The NASA had announced that more time is needed for testing the James Webb Space Telescope, which is currently undergoing final integration. The space telescope’s previous year of launched was said to be 2019, but since more time is needed, the launch will now be targeted for May 2020.
NASA tweeted “Our @NASAWebb Space Telescope is currently undergoing final integration & test phases that will require more time to ensure a successful mission. Webb's previously revised 2019 launch window is now targeted for approximately May 2020. Details: http://go.nasa.gov/2I6760k.”
Our @NASAWebb Space Telescope is currently undergoing final integration & test phases that will require more time to ensure a successful mission.

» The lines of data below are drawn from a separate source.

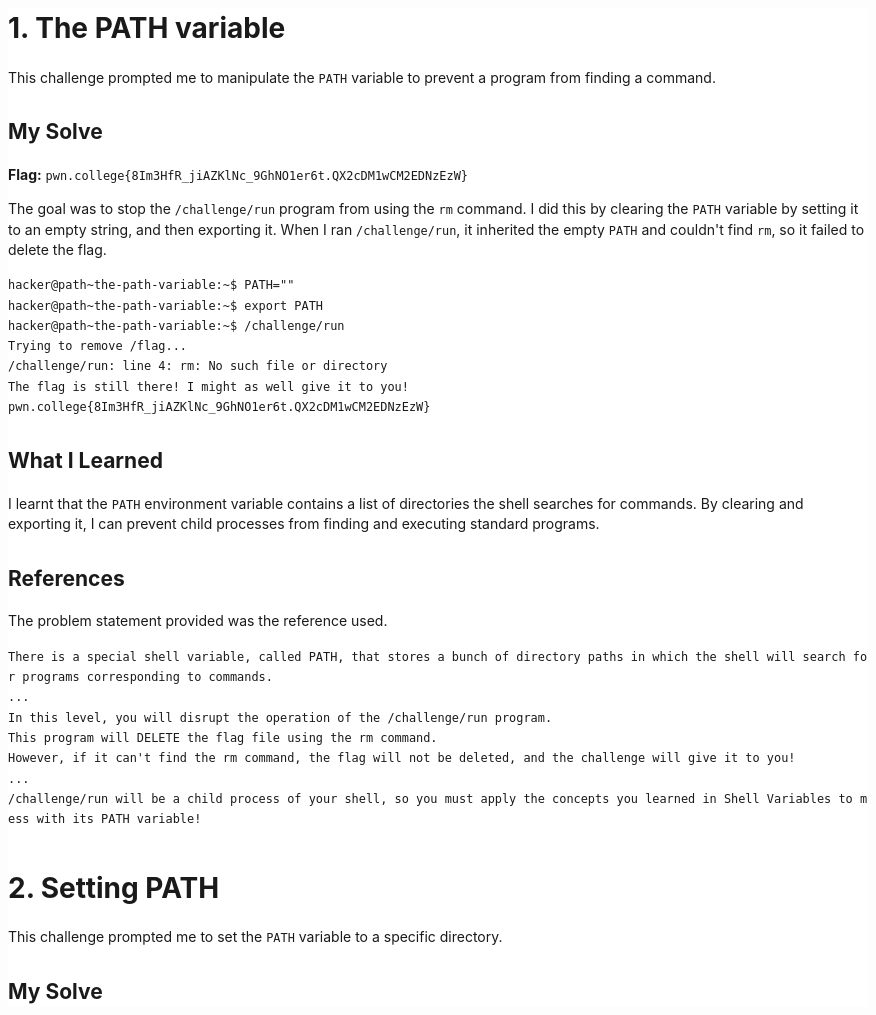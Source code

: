 
# 1. The PATH variable

This challenge prompted me to manipulate the `PATH` variable to prevent a program from finding a command.

## My Solve

**Flag:** `pwn.college{8Im3HfR_jiAZKlNc_9GhNO1er6t.QX2cDM1wCM2EDNzEzW}`

The goal was to stop the `/challenge/run` program from using the `rm` command. I did this by clearing the `PATH` variable by setting it to an empty string, and then exporting it. When I ran `/challenge/run`, it inherited the empty `PATH` and couldn't find `rm`, so it failed to delete the flag.

```
hacker@path~the-path-variable:~$ PATH=""
hacker@path~the-path-variable:~$ export PATH
hacker@path~the-path-variable:~$ /challenge/run
Trying to remove /flag...
/challenge/run: line 4: rm: No such file or directory
The flag is still there! I might as well give it to you!
pwn.college{8Im3HfR_jiAZKlNc_9GhNO1er6t.QX2cDM1wCM2EDNzEzW}
```

## What I Learned

I learnt that the `PATH` environment variable contains a list of directories the shell searches for commands. By clearing and exporting it, I can prevent child processes from finding and executing standard programs.

## References

The problem statement provided was the reference used.

```
There is a special shell variable, called PATH, that stores a bunch of directory paths in which the shell will search for programs corresponding to commands.
...
In this level, you will disrupt the operation of the /challenge/run program.
This program will DELETE the flag file using the rm command.
However, if it can't find the rm command, the flag will not be deleted, and the challenge will give it to you!
...
/challenge/run will be a child process of your shell, so you must apply the concepts you learned in Shell Variables to mess with its PATH variable!
```

# 2. Setting PATH

This challenge prompted me to set the `PATH` variable to a specific directory.

## My Solve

Webb's previously revised 2019 launch window is now targeted for approximately May 2020. Details: https://t.co/q0z7nK7oE9 pic.twitter.com/wYrsSK58rb— NASA (@NASA) March 27, 2018
NASA will also be setting up an external Independent Review Board (IRB) to analyse organisational and technical issues in the James Webb. The board will be chaired by Thomas Young, a NASA veteran.
The IRB will add views and confidence up NASA’s approach to complete the final integration and test phase of the mission, while side by side helping it to launch the campaign by commissioning as well as deploying sequence.
NASA will then consider the board’s findings and recommendations, looking into it and then define a more specific time for the launch frame.
NASA will also work with its partner European Space Agency (ESA) to give a launch date for the Ariane 5 vehicle, which will launch the James Webb into space. Once the date is decided, the space agency will provide a cost estimate, projected to be $8 billion, to complete the final test phasing of the space telescope.
Thomas Zurbuchen, associate administrator for NASA’s Science Mission Directorate, said, “Considering the investment NASA and our international partners have made, we want to proceed systematically through these last tests, with the additional time necessary, to be ready for a May 2020 launch.”
The James Webb is yet to undergo environmental testing, which will subject it to vibrational, acoustic, and thermal environments which will be experienced by it during the launch and operations.
According to NASA, the James Webb space telescope will be “the world’s premier infrared space observatory and the biggest astronomical space science telescope ever built, complementing the scientific discoveries of NASA’s Hubble Space Telescope and other science missions.”